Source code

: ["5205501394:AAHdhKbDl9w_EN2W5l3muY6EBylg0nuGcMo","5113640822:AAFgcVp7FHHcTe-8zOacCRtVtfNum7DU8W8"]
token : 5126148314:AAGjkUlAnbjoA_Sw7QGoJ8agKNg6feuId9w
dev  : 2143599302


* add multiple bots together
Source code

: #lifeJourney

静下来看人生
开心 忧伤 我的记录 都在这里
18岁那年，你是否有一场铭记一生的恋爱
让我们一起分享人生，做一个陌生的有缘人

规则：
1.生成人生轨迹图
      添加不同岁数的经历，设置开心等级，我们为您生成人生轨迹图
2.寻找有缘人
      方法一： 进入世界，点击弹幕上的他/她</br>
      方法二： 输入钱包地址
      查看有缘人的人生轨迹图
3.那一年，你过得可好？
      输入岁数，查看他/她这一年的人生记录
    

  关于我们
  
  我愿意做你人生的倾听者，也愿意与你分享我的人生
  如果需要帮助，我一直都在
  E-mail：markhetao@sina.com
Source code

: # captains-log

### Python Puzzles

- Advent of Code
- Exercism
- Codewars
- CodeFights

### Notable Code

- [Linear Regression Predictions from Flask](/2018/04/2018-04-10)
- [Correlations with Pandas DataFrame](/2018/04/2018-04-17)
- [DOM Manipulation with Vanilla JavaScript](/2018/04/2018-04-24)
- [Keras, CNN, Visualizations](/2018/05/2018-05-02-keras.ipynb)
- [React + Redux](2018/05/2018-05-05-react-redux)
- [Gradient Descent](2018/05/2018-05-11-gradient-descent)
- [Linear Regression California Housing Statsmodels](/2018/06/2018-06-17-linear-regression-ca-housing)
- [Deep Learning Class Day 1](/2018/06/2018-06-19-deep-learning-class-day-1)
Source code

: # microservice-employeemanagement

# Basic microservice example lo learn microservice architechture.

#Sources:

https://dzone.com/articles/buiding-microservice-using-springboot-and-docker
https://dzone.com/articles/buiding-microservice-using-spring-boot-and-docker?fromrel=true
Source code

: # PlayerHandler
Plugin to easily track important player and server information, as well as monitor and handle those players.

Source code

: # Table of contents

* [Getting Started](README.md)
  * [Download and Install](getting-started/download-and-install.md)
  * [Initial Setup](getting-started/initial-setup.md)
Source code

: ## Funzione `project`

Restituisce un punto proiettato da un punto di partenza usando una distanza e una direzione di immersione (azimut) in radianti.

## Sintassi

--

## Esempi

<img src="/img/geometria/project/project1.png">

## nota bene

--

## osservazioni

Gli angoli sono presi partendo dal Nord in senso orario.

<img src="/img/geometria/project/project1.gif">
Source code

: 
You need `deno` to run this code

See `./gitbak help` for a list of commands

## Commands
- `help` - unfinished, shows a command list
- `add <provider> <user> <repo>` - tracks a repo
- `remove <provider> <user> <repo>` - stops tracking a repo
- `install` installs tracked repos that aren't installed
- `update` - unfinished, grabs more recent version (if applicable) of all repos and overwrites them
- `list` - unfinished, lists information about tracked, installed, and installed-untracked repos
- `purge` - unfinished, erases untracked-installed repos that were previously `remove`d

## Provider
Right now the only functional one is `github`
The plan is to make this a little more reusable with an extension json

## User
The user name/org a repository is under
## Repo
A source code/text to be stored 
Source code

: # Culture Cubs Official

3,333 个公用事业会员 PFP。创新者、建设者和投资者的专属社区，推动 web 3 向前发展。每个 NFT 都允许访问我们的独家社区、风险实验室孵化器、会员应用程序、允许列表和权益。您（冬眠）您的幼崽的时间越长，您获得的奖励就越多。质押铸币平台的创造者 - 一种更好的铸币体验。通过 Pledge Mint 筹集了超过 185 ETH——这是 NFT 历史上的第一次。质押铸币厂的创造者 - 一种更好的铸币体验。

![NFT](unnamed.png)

WHAT THE EXERCISE ASKS: Retyping every line above exactly is all that is needed.

OUTPUT FOR THIS EXERCISE:
Source code

: ["5205501394:AAHdhKbDl9w_EN2W5l3muY6EBylg0nuGcMo","5113640822:AAFgcVp7FHHcTe-8zOacCRtVtfNum7DU8W8"]
token : 5126148314:AAGjkUlAnbjoA_Sw7QGoJ8agKNg6feuId9w
dev  : 2143599302


* add multiple bots together
Source code

: #lifeJourney

静下来看人生
开心 忧伤 我的记录 都在这里
18岁那年，你是否有一场铭记一生的恋爱
让我们一起分享人生，做一个陌生的有缘人

规则：
1.生成人生轨迹图
      添加不同岁数的经历，设置开心等级，我们为您生成人生轨迹图
2.寻找有缘人
      方法一： 进入世界，点击弹幕上的他/她</br>
      方法二： 输入钱包地址
      查看有缘人的人生轨迹图
3.那一年，你过得可好？
      输入岁数，查看他/她这一年的人生记录
    

  关于我们
  
  我愿意做你人生的倾听者，也愿意与你分享我的人生
  如果需要帮助，我一直都在
  E-mail：markhetao@sina.com
Source code

: # captains-log

### Python Puzzles

- Advent of Code
- Exercism
- Codewars
- CodeFights

### Notable Code

- [Linear Regression Predictions from Flask](/2018/04/2018-04-10)
- [Correlations with Pandas DataFrame](/2018/04/2018-04-17)
- [DOM Manipulation with Vanilla JavaScript](/2018/04/2018-04-24)
- [Keras, CNN, Visualizations](/2018/05/2018-05-02-keras.ipynb)
- [React + Redux](2018/05/2018-05-05-react-redux)
- [Gradient Descent](2018/05/2018-05-11-gradient-descent)
- [Linear Regression California Housing Statsmodels](/2018/06/2018-06-17-linear-regression-ca-housing)
- [Deep Learning Class Day 1](/2018/06/2018-06-19-deep-learning-class-day-1)
Source code

: # microservice-employeemanagement

# Basic microservice example lo learn microservice architechture.

#Sources:

https://dzone.com/articles/buiding-microservice-using-springboot-and-docker
https://dzone.com/articles/buiding-microservice-using-spring-boot-and-docker?fromrel=true
Source code

: # PlayerHandler
Plugin to easily track important player and server information, as well as monitor and handle those players.

Source code

: # Table of contents

* [Getting Started](README.md)
  * [Download and Install](getting-started/download-and-install.md)
  * [Initial Setup](getting-started/initial-setup.md)
Source code

: ## Funzione `project`

Restituisce un punto proiettato da un punto di partenza usando una distanza e una direzione di immersione (azimut) in radianti.

## Sintassi

--

## Esempi

<img src="/img/geometria/project/project1.png">

## nota bene

--

## osservazioni

Gli angoli sono presi partendo dal Nord in senso orario.

<img src="/img/geometria/project/project1.gif">
Source code

: 
You need `deno` to run this code

See `./gitbak help` for a list of commands

## Commands
- `help` - unfinished, shows a command list
- `add <provider> <user> <repo>` - tracks a repo
- `remove <provider> <user> <repo>` - stops tracking a repo
- `install` installs tracked repos that aren't installed
- `update` - unfinished, grabs more recent version (if applicable) of all repos and overwrites them
- `list` - unfinished, lists information about tracked, installed, and installed-untracked repos
- `purge` - unfinished, erases untracked-installed repos that were previously `remove`d

## Provider
Right now the only functional one is `github`
The plan is to make this a little more reusable with an extension json

## User
The user name/org a repository is under
## Repo
A source code/text to be stored 
Source code

: # Culture Cubs Official

3,333 个公用事业会员 PFP。创新者、建设者和投资者的专属社区，推动 web 3 向前发展。每个 NFT 都允许访问我们的独家社区、风险实验室孵化器、会员应用程序、允许列表和权益。您（冬眠）您的幼崽的时间越长，您获得的奖励就越多。质押铸币平台的创造者 - 一种更好的铸币体验。通过 Pledge Mint 筹集了超过 185 ETH——这是 NFT 历史上的第一次。质押铸币厂的创造者 - 一种更好的铸币体验。

![NFT](unnamed.png)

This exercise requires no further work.